_What needs to be done_: State, as a single number, how many lines in the data below contain "label".

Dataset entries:
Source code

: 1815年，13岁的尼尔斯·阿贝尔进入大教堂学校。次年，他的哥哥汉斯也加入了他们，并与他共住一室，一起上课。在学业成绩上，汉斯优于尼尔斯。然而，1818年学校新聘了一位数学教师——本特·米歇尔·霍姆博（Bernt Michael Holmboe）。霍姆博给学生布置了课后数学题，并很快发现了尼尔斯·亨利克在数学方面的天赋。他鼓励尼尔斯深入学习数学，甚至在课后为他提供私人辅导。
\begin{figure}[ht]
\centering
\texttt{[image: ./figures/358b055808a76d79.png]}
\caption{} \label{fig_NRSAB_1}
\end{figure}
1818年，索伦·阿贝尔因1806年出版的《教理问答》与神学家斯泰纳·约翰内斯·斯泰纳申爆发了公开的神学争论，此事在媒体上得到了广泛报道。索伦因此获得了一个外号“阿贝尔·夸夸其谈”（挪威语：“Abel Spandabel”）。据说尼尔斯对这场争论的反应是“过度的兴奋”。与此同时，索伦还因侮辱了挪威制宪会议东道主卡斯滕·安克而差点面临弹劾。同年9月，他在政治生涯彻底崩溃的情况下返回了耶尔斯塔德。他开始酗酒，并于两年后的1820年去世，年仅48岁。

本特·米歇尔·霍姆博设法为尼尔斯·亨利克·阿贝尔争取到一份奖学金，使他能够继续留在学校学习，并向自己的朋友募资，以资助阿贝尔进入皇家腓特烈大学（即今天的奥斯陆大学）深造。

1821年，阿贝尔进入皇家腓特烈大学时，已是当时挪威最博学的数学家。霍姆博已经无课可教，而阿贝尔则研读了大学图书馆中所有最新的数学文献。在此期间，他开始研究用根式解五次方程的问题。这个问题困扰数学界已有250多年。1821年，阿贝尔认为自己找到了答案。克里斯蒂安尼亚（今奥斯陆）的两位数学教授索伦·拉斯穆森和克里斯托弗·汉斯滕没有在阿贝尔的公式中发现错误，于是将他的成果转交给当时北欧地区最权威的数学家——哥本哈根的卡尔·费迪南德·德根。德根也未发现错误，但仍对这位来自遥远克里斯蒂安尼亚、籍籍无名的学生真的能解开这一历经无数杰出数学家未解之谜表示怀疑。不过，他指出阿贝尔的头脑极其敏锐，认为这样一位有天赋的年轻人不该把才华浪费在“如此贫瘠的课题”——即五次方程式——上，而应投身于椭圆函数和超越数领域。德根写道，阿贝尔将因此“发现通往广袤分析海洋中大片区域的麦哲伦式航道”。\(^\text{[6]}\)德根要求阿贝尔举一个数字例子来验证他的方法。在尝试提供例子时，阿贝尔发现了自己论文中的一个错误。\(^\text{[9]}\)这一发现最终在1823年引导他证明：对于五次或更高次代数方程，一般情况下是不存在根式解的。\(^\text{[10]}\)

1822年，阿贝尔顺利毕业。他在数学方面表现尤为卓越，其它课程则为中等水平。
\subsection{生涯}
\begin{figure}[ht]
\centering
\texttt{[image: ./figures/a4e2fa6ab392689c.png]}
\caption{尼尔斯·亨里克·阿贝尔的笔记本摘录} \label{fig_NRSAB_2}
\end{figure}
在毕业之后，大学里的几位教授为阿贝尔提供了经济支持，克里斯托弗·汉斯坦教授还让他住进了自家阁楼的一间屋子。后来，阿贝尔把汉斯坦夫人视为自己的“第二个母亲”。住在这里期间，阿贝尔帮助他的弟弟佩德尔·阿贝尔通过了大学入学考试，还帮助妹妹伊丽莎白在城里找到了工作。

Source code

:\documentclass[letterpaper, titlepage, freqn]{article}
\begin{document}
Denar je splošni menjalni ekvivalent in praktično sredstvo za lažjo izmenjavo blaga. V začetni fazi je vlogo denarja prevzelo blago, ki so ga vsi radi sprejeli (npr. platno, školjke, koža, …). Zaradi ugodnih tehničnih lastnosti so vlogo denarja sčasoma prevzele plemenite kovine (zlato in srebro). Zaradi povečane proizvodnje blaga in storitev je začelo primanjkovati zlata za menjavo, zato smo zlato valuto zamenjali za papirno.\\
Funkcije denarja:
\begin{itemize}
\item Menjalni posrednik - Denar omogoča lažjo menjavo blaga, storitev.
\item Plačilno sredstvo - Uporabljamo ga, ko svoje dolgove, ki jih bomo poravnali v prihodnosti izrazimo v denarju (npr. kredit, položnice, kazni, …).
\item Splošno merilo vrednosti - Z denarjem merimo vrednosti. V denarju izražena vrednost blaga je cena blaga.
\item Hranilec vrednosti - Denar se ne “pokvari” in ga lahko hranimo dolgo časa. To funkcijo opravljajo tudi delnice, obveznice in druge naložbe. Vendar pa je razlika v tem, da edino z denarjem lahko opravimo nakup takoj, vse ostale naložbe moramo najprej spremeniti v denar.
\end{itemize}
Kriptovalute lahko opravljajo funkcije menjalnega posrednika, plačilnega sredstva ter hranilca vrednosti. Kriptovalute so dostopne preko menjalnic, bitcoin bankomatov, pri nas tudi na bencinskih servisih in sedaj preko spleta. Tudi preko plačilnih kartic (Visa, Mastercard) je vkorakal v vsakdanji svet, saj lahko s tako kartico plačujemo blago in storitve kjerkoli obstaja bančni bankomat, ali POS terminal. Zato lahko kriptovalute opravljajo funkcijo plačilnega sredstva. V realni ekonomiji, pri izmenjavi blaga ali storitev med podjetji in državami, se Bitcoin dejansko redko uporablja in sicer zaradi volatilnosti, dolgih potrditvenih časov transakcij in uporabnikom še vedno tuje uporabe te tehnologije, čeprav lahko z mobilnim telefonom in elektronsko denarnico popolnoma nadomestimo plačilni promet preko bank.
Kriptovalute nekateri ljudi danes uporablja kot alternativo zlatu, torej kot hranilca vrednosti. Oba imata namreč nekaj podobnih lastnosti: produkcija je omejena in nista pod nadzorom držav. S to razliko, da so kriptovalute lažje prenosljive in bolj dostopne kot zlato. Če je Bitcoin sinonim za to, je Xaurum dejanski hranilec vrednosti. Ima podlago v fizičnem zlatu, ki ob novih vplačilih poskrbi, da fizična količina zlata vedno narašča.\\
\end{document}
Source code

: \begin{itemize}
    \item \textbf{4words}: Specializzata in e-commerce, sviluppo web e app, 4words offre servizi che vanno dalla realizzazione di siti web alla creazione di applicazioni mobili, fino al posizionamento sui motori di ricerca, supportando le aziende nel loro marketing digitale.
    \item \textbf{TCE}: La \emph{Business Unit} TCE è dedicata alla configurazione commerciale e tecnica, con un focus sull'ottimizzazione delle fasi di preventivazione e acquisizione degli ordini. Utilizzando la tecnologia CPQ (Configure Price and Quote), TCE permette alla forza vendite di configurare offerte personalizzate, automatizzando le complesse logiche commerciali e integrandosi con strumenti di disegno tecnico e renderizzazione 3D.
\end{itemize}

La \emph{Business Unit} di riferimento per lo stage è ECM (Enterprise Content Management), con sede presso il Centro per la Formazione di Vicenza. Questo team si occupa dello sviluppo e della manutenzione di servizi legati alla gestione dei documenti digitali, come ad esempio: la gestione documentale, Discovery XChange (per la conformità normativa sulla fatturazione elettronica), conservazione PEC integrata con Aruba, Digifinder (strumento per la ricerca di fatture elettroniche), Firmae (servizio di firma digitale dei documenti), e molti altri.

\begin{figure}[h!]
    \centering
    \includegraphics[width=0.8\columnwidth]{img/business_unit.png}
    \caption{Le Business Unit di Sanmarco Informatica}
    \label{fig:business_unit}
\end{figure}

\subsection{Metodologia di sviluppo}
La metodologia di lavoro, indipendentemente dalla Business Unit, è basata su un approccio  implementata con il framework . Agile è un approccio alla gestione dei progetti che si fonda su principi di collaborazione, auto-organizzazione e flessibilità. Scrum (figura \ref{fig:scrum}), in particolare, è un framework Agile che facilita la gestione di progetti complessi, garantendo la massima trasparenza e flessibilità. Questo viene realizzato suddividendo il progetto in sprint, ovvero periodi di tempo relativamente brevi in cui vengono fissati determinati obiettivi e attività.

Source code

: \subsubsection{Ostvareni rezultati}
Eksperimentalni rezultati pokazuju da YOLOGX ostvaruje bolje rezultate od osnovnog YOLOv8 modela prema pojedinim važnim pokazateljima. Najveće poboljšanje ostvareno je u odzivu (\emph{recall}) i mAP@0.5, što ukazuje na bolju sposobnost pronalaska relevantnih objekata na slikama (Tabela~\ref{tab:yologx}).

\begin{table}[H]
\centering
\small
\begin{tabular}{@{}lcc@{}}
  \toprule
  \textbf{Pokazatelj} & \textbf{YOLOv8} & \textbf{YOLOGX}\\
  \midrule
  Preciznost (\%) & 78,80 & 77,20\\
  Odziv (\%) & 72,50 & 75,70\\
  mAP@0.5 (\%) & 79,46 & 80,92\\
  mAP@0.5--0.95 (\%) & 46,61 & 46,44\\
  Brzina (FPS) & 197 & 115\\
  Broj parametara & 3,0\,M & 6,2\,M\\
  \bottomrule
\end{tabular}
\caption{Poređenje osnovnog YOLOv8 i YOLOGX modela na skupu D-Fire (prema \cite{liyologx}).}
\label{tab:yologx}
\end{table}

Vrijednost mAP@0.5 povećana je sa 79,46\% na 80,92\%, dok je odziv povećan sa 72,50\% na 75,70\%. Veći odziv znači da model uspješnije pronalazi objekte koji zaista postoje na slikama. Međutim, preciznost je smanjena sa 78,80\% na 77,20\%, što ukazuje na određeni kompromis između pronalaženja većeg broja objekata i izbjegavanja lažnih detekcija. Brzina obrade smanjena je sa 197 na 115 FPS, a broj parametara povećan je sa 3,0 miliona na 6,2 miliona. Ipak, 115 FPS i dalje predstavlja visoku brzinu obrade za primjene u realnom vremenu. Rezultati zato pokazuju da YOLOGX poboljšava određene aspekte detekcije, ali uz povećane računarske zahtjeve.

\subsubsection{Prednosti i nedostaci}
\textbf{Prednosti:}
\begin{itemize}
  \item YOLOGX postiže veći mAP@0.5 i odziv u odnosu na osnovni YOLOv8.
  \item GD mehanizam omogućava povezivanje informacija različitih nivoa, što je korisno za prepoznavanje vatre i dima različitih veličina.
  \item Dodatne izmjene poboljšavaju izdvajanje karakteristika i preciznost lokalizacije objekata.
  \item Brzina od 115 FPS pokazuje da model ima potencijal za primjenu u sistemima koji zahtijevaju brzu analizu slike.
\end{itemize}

_Exercise result_: 4